Tuesday, April 15, 2014

Untitled

“Angga?”
“Fira?”
Setelah beberapa detik menyadari bahwa mereka saling kenal, Angga dan Fira pun saling berpelukan. Tak lama Fira pun melepaskan pelukan Angga karena menyadari di ujung sana ada yang memantaunya.
“Gila! Apa kabar lo? Gue pikir lo udah diambil negara sebelah. Ngapain lo di kampus gue?” Fira memandangi Angga dari ujung kepala hingga kaki sambil memegang bahu Angga erat. Ia menyadari begitu banyak perubahan pada diri Angga.
“Baik, Ceuk! Lo sendiri gimana? Ada urusan nih, Ceuk!” balasnya dengan suara sedikit cempreng.
“Sejak kapan suara lo berubah jadi sopran? Hahaha!” bukannya menjawab pertanyaan, Fira malah menggoda Angga.
“Yeee…lo mah!”
“Eh, gue duluan, ya! Udah ditungguin temen. Salam sama nyokap, ya!” Fira pun segera berpamitan karena yang sejak tadi memantaunya sudah mengubah gaya berdirinya dari bersandar pada tiang menjadi tegap dan melipat tangan di depan dadanya.
“Iya.
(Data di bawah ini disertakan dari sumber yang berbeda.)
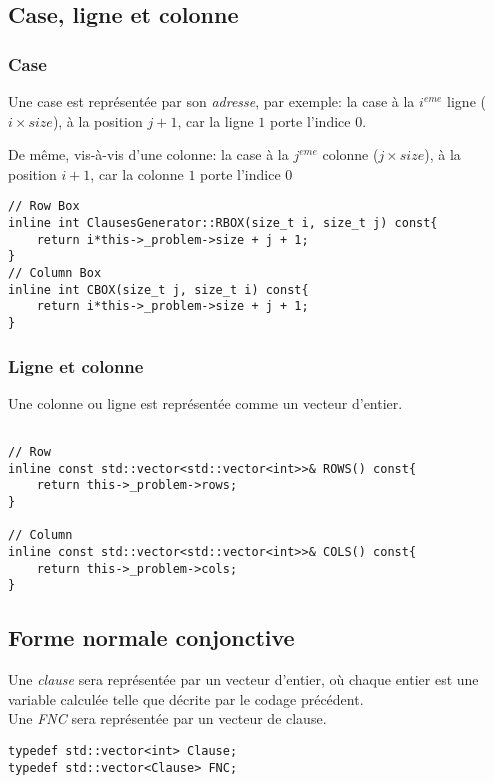 \documentclass[a4paper,12pt]{report}
\begin{document}
\subsection{Case, ligne et colonne}
\subsubsection{Case}
Une case est représentée par son \textit{adresse}, par exemple: la case à la $i^{eme}$ ligne ($i\times size$), à la position $j+1$, car la ligne $1$ porte l'indice $0$.

De même, vis-à-vis d'une colonne: la case à la $j^{eme}$ colonne ($j\times size$), à la position $i+1$, car la colonne $1$ porte l'indice $0$
\lstset{style=Cpp, caption=Cases, label=C:Cases}
\begin{lstlisting}[mathescape=true]
// Row Box
inline int ClausesGenerator::RBOX(size_t i, size_t j) const{
	return i*this->_problem->size + j + 1;
}
// Column Box
inline int CBOX(size_t j, size_t i) const{
	return i*this->_problem->size + j + 1;
}
\end{lstlisting}


\subsubsection{Ligne et colonne}
Une colonne ou ligne est représentée comme un vecteur d'entier.
\lstset{style=Cpp, caption=Ligne et colonne, label=C:RowColumn}
\begin{lstlisting}[mathescape=true]

// Row
inline const std::vector<std::vector<int>>& ROWS() const{
	return this->_problem->rows;
}

// Column
inline const std::vector<std::vector<int>>& COLS() const{
	return this->_problem->cols;
}
\end{lstlisting}

\subsection{Forme normale conjonctive}
Une \textit{clause} sera représentée par un vecteur d'entier, où chaque entier est une variable calculée telle que décrite par le codage précédent.\\
Une \textit{FNC} sera représentée par un vecteur de clause.				
\lstset{style=Cpp, caption=clause et FNC, label=C:FNC_Clause}
\begin{lstlisting}[mathescape=true]	
typedef std::vector<int> Clause;
typedef std::vector<Clause> FNC;
\end{lstlisting}
\end{document}
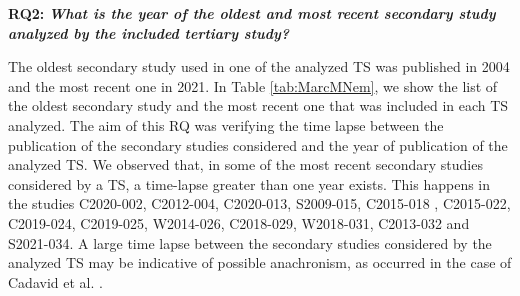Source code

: \documentclass[sigconf]{acmart}
\begin{document}

\textbf{RQ2:} \textbf{\textit{What is the year of the oldest and most recent secondary study analyzed by the included tertiary study?}}

The oldest secondary study used in one of the analyzed TS was published in 2004 and the most recent one in 2021. In Table \ref{tab:MarcMNem}, we show the list of the oldest secondary study and the most recent one that was included in each TS analyzed. The aim of this RQ was verifying the time lapse between the publication of the secondary studies considered and the year of publication of the analyzed TS. We observed that, in some of the most recent secondary studies considered by a TS, a time-lapse greater than one year exists. This happens in the studies C2020-002, C2012-004, C2020-013, S2009-015, C2015-018 , C2015-022, C2019-024, C2019-025, W2014-026, C2018-029, W2018-031, C2013-032 and S2021-034. %
A large time lapse between the secondary studies considered by the analyzed TS may be indicative of possible anachronism, as occurred in the case of Cadavid et al. \cite{Cadavid2020}.\\
\vspace{-0.4cm}
\end{document}
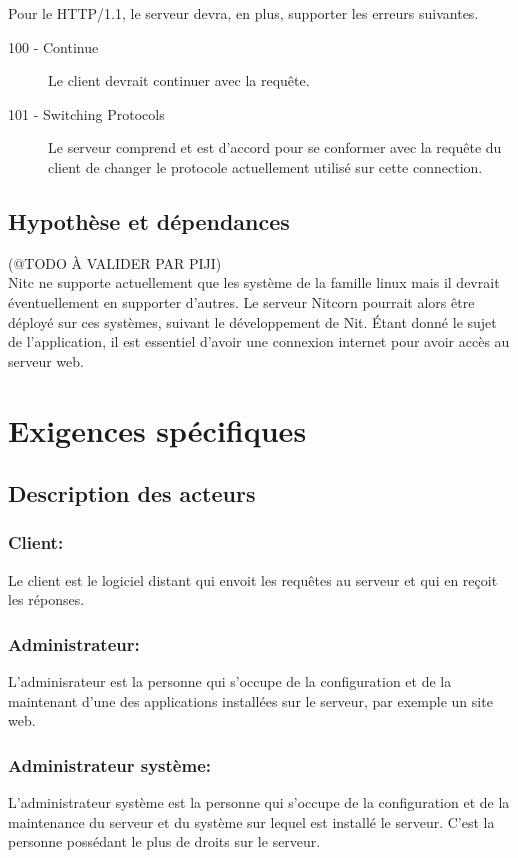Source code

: \documentclass{scrreprt}
\begin{document}
 Pour le HTTP/1.1, le serveur devra, en plus, supporter les erreurs suivantes.\\
 \begin{description}
 \item [100 - Continue] Le client devrait continuer avec la requête.
 \item [101 - Switching Protocols] Le serveur comprend et est d'accord pour se conformer avec la requête du client de changer le protocole actuellement utilisé sur cette connection.
 \end{description}
    
\section{Hypothèse et dépendances}
(@TODO À VALIDER PAR PIJI)\\
Nitc ne supporte actuellement que les système de la famille linux mais il devrait éventuellement en supporter d'autres. Le serveur Nitcorn pourrait alors être déployé sur ces systèmes, suivant le développement de Nit.
Étant donné le sujet de l'application, il est essentiel d'avoir une connexion internet pour avoir accès au serveur web.\\


\chapter{Exigences spécifiques}
\section{Description des acteurs}
\subsection{Client:} Le client est le logiciel distant qui envoit les requêtes au serveur et qui en reçoit les réponses. 
\subsection{Administrateur:} L'adminisrateur est la personne qui s'occupe de la configuration et de la maintenant d'une des applications installées sur le serveur, par exemple un site web.
\subsection{Administrateur système:} L'administrateur système est la personne qui s'occupe de la configuration et de la maintenance du serveur et du système sur lequel est installé le serveur. C'est la personne possédant le plus de droits sur le serveur.
\end{document}
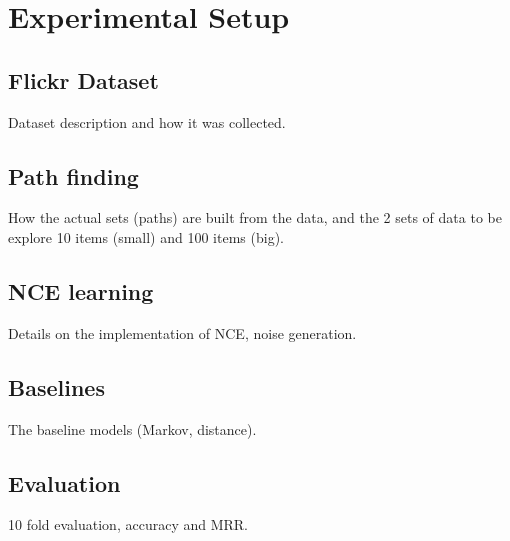 \chapter{Experimental Setup}
\label{sec:experimental_setup}

\section{Flickr Dataset}

Dataset description and how it was collected.

\section{Path finding}

How the actual sets (paths) are built from the data, and the 2 sets of data to be explore 10 items (small) and 100 items (big).

\section{NCE learning}

Details on the implementation of NCE, noise generation.

\section{Baselines}

The baseline models (Markov, distance).

\section{Evaluation}

10 fold evaluation, accuracy and MRR.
Hati-hati di jalan, ya. Salam juga sama nyokap lo.” Angga pun melambaikan tangannya dengan gemulai.

Saat mereka masih duduk di bangku SMP, Angga sempat mengagumi Fira. Kedua orang tua mereka berkerabat erat. Ayah Angga menaruh saham pada perusahaan milik orang tua Fira. Setiap hari, Angga dan Fira selalu pulang sekolah bersama. Jika supir Fira tidak menjemput, maka supir Angga yang akan mengantarnya, begitu sebaliknya. Kejadian itu berlangsung hingga mereka duduk di bangku SMA.

***

Setelah meninggalkan Angga, Fira segera berlari menuju mobil orang yang sejak tadi memantaunya saat ia berbincang hangat dengan kawan lamanya.
“Randi, tungguin! Hhh…” napas Fira tersengal-sengal karena mengejar Randi yang berjalan cepat dengan langkah lebar. Saat Fira membuka pintu, ia mendapati seorang wanita duduk di bangku co-supir tempat di mana seharusnya ia duduk; di samping Randi.
“Lha? Kok lo, Si?” tanya Fira bingung.
“Aku yang suruh Sisi duduk di situ. Kamu duduk di belakang aja sama Dinda,” jawab Randi ketus tanpa sedikit pun menoleh pada Fira.
Fira yang tidak suka diperlakukan seperti itu oleh kekasihnya, berlari meninggalkan tempat menuju ke dalam kampus.
“Ran, lo kok tega sama Fira?” Dinda menegur tersangka.
“Kejar, gih!” Sisi memerintahkan Randi pertanda setuju dengan pendapat Dinda.
“Biarin, deh. Gue lagi kesel sama dia,” jawab Randi dengan santainya.
“Lo jangan kayak anak kecil, ah, Ran. Gue emang gak tau masalah kalian berdua apa, tapi kan bisa diselesaikan baik-baik. Gak ngelibatin kita begini. Kita yang jadinya gak enak ke Fira nanti. Apalagi si Sisi, tuh.” Dinda mencoba menasihati Randi sambil mencubit roti yang dibelinya di kantin.
“Udah biarin aja. Nanti juga dia balik lagi,” ucap Randi lagi-lagi dengan santainya.
“Ran, itu Fira bukannya?” tanya Sisi sambil menepuk-nepuk bahu Randi.
“Hah? Mana?” tanya Randi kembali sambil mencari keberadaan orang yang dimaksud.
“Itu, Ran,” Sisi menunjuk ke arah jam 1.
“Eh, iya. Itu Fira, Ran. Dia ngapain bawa motor kakaknya? Kejar, Ran!” tambah Dinda.
Randi pun mulai menyalakan mobilnya, tetapi tak berhasil.
“Duh, kenapa lagi nih mobil?!” gerutu Randi.
“Coba pelan-pelan,” saut Sisi menenangkan.
Setelah mobil berhasil menyala, Randi pun segera meninggalkan parkiran mobil mahasiswa dan mengejar Fira.
“Kita kehilangan jejak Fira, Ran. Ke mana, nih?” tanya Sisi bingung.
“Lo tau gak tempat biasa Fira lari kalau lagi ada masalah atau pas kalian lagi berantem kayak gini?” Dinda menambahkan.
“Hmmm… Dulu, sih. Dulu banget, kalau dia lagi kacau, dia pasti adu balap. Tapi dia udah lama juga janji sama gue gak akan ikut balapan lagi. Apa gue tanya Mas Dimas aja ya?”
“Boleh, tuh. Tadi dia ke dalam kampus pasti nemuin Dimas, sih. Minjem motor. Kali aja dia tau tujuan Fira,” balas Dinda menyetujui.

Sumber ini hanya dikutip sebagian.